A quick caveat - as @Polynomial points out, the password should not be logged (I seem to recall that 25 years ago some systems still did that). However, you also need to be aware that some legitimate login attempts will fail when people enter their password into the username field, so passwords do get logged. Doubt me? Trawl your logs for Windows Event ID 4768:
SourceName=Microsoft Windows security auditing.
TaskCategory=Kerberos Authentication Service
Message=A Kerberos authentication ticket (TGT) was requested.
Account Name: gowenfawr-has-a-cool-password
Supplied Realm Name: TEST.INT
User ID: NULL SID
Correspondingly, you should limit access to these logs to the necessary people - don't just dump them into a SIEM that the whole company has read access to.
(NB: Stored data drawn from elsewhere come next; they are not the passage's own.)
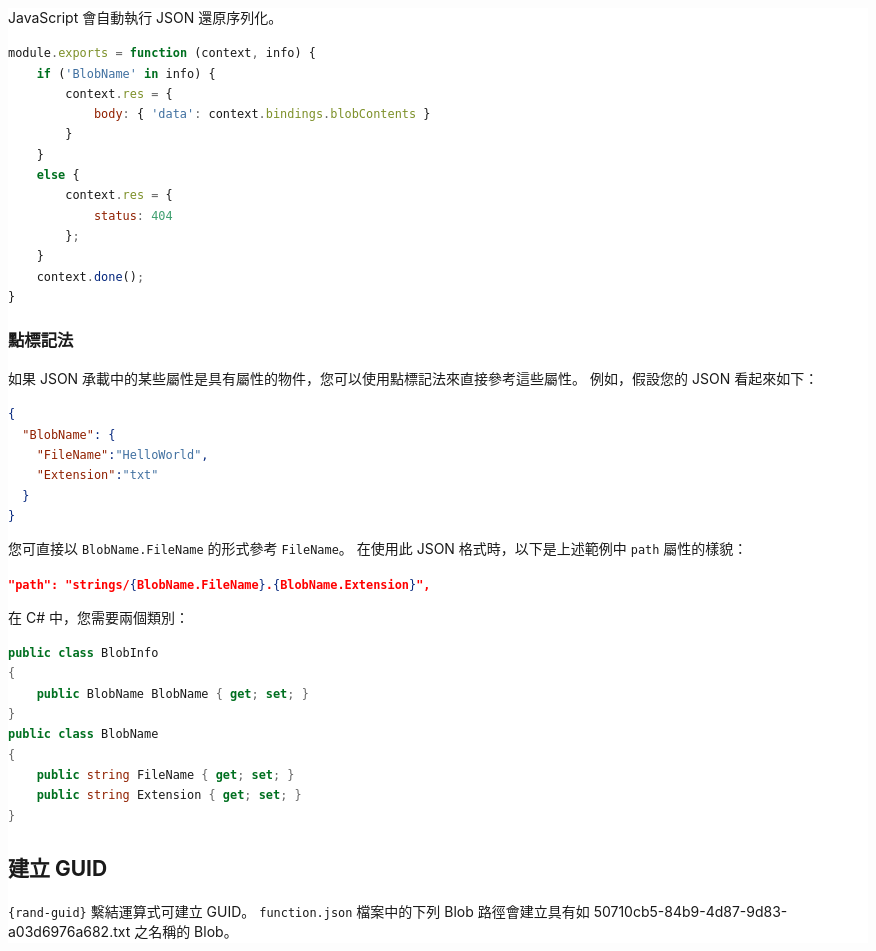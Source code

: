 JavaScript 會自動執行 JSON 還原序列化。

```javascript
module.exports = function (context, info) {
    if ('BlobName' in info) {
        context.res = {
            body: { 'data': context.bindings.blobContents }
        }
    }
    else {
        context.res = {
            status: 404
        };
    }
    context.done();
}
```

### <a name="dot-notation"></a>點標記法

如果 JSON 承載中的某些屬性是具有屬性的物件，您可以使用點標記法來直接參考這些屬性。 例如，假設您的 JSON 看起來如下：

```json
{
  "BlobName": {
    "FileName":"HelloWorld",
    "Extension":"txt"
  }
}
```

您可直接以 `BlobName.FileName` 的形式參考 `FileName`。 在使用此 JSON 格式時，以下是上述範例中 `path` 屬性的樣貌：

```json
"path": "strings/{BlobName.FileName}.{BlobName.Extension}",
```

在 C# 中，您需要兩個類別：

```csharp
public class BlobInfo
{
    public BlobName BlobName { get; set; }
}
public class BlobName
{
    public string FileName { get; set; }
    public string Extension { get; set; }
}
```

## <a name="create-guids"></a>建立 GUID

`{rand-guid}` 繫結運算式可建立 GUID。 `function.json` 檔案中的下列 Blob 路徑會建立具有如 50710cb5-84b9-4d87-9d83-a03d6976a682.txt 之名稱的 Blob。
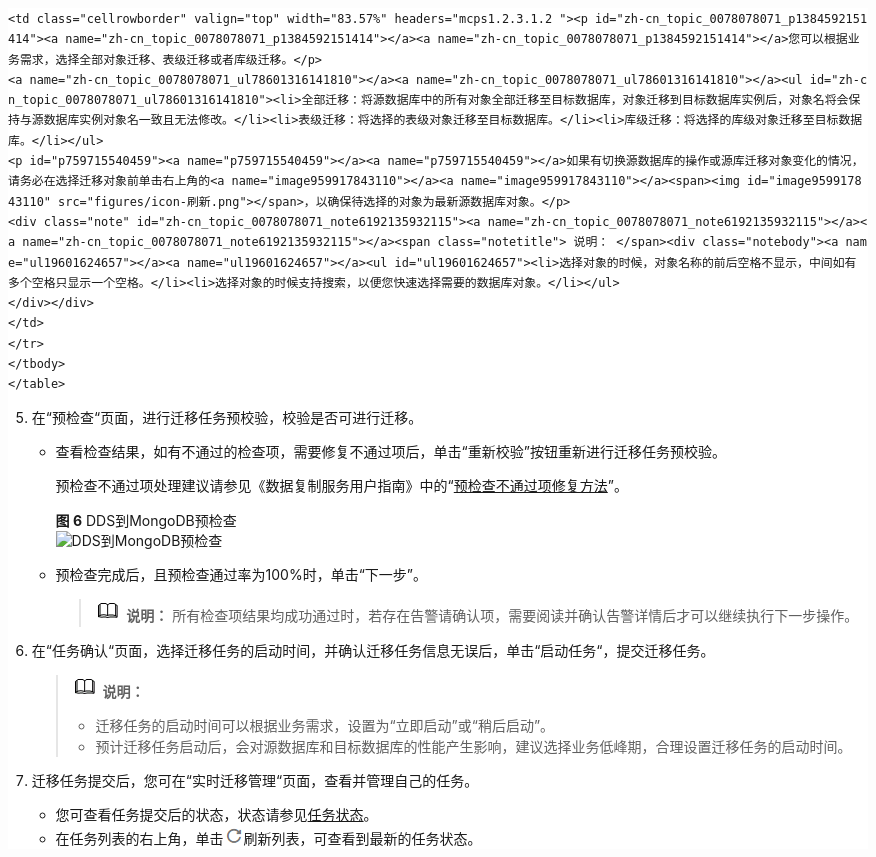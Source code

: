     <td class="cellrowborder" valign="top" width="83.57%" headers="mcps1.2.3.1.2 "><p id="zh-cn_topic_0078078071_p1384592151414"><a name="zh-cn_topic_0078078071_p1384592151414"></a><a name="zh-cn_topic_0078078071_p1384592151414"></a>您可以根据业务需求，选择全部对象迁移、表级迁移或者库级迁移。</p>
    <a name="zh-cn_topic_0078078071_ul78601316141810"></a><a name="zh-cn_topic_0078078071_ul78601316141810"></a><ul id="zh-cn_topic_0078078071_ul78601316141810"><li>全部迁移：将源数据库中的所有对象全部迁移至目标数据库，对象迁移到目标数据库实例后，对象名将会保持与源数据库实例对象名一致且无法修改。</li><li>表级迁移：将选择的表级对象迁移至目标数据库。</li><li>库级迁移：将选择的库级对象迁移至目标数据库。</li></ul>
    <p id="p759715540459"><a name="p759715540459"></a><a name="p759715540459"></a>如果有切换源数据库的操作或源库迁移对象变化的情况，请务必在选择迁移对象前单击右上角的<a name="image959917843110"></a><a name="image959917843110"></a><span><img id="image959917843110" src="figures/icon-刷新.png"></span>，以确保待选择的对象为最新源数据库对象。</p>
    <div class="note" id="zh-cn_topic_0078078071_note6192135932115"><a name="zh-cn_topic_0078078071_note6192135932115"></a><a name="zh-cn_topic_0078078071_note6192135932115"></a><span class="notetitle"> 说明： </span><div class="notebody"><a name="ul19601624657"></a><a name="ul19601624657"></a><ul id="ul19601624657"><li>选择对象的时候，对象名称的前后空格不显示，中间如有多个空格只显示一个空格。</li><li>选择对象的时候支持搜索，以便您快速选择需要的数据库对象。</li></ul>
    </div></div>
    </td>
    </tr>
    </tbody>
    </table>

5.  在“预检查“页面，进行迁移任务预校验，校验是否可进行迁移。
    -   查看检查结果，如有不通过的检查项，需要修复不通过项后，单击“重新校验”按钮重新进行迁移任务预校验。

        预检查不通过项处理建议请参见《数据复制服务用户指南》中的“[预检查不通过项修复方法](https://support.huaweicloud.com/usermanual-drs/drs_precheck.html)”。

        **图 6**  DDS到MongoDB预检查<a name="zh-cn_topic_0000001149034421_fig237882315489"></a>  
        ![](figures/DDS到MongoDB预检查.png "DDS到MongoDB预检查")

    -   预检查完成后，且预检查通过率为100%时，单击“下一步”。

        >![](public_sys-resources/icon-note.gif) **说明：** 
        >所有检查项结果均成功通过时，若存在告警请确认项，需要阅读并确认告警详情后才可以继续执行下一步操作。


6.  在“任务确认“页面，选择迁移任务的启动时间，并确认迁移任务信息无误后，单击“启动任务“，提交迁移任务。

    >![](public_sys-resources/icon-note.gif) **说明：** 
    >-   迁移任务的启动时间可以根据业务需求，设置为“立即启动”或“稍后启动”。
    >-   预计迁移任务启动后，会对源数据库和目标数据库的性能产生影响，建议选择业务低峰期，合理设置迁移任务的启动时间。

7.  迁移任务提交后，您可在“实时迁移管理“页面，查看并管理自己的任务。
    -   您可查看任务提交后的状态，状态请参见[任务状态](https://support.huaweicloud.com/qs-drs/drs_03_0001.html)。
    -   在任务列表的右上角，单击![](figures/drs_icon-2.png)刷新列表，可查看到最新的任务状态。


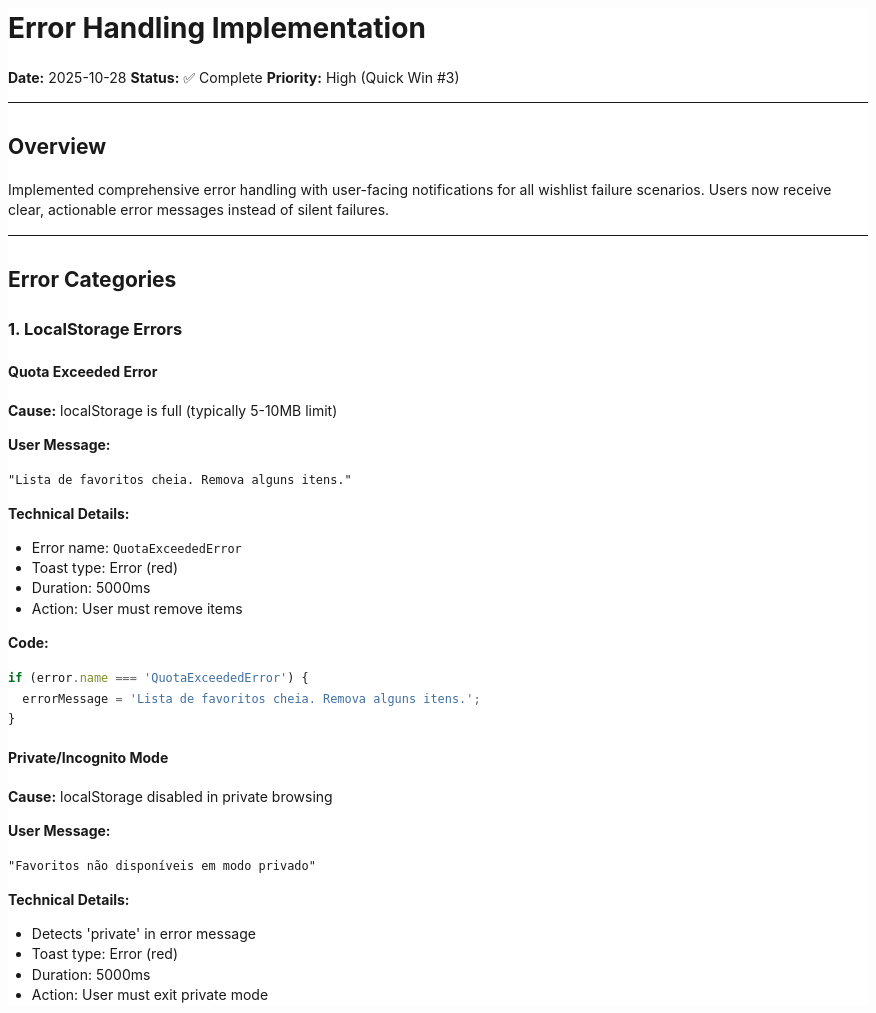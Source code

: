 # Error Handling Implementation

**Date:** 2025-10-28
**Status:** ✅ Complete
**Priority:** High (Quick Win #3)

---

## Overview

Implemented comprehensive error handling with user-facing notifications for all wishlist failure scenarios. Users now receive clear, actionable error messages instead of silent failures.

---

## Error Categories

### 1. LocalStorage Errors

#### Quota Exceeded Error
**Cause:** localStorage is full (typically 5-10MB limit)

**User Message:**
```
"Lista de favoritos cheia. Remova alguns itens."
```

**Technical Details:**
- Error name: `QuotaExceededError`
- Toast type: Error (red)
- Duration: 5000ms
- Action: User must remove items

**Code:**
```javascript
if (error.name === 'QuotaExceededError') {
  errorMessage = 'Lista de favoritos cheia. Remova alguns itens.';
}
```

#### Private/Incognito Mode
**Cause:** localStorage disabled in private browsing

**User Message:**
```
"Favoritos não disponíveis em modo privado"
```

**Technical Details:**
- Detects 'private' in error message
- Toast type: Error (red)
- Duration: 5000ms
- Action: User must exit private mode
Update to address question edit:
Based on the answers so far, one other question that occurred to me is
whether web server logs would be enough for logging such attempts.
Would it be redundant to log them in the database?
Best practices are that logs should be forwarded to a separate log aggregator in any case - for example, consider PCI DSS 10.5.4. In practice, such an aggregator is usually a SIEM, and functions like a database rather than flat log files.
So, yes, it's "redundant" by definition, but it's the kind of redundancy that's a security feature, not an architectural mistake.
The advantages of logging them into a database include searching, correlation, and summation. For example, the following Splunk search:
source="/var/log/secure" | regex _raw="authentication failure;" | stats count by user,host
Will allow us to roll up authentication failures by user and host:
Note that the ability to query discrete fields like 'user' and 'host' is dependent upon the SIEM picking logs apart and understanding what means what. The accessibility of those fields here is a side effect of Splunk automagically parsing the logs for me.
Given that your original question dealt with space constraints, it should be pointed out that any database or SIEM solution is going to take more disk space than flat text file logs. However, if you use such a solution, you'll almost always put it on a separate server for security and space management reasons. (There are even SIEM-in-the-cloud solutions now to make life easier for you!)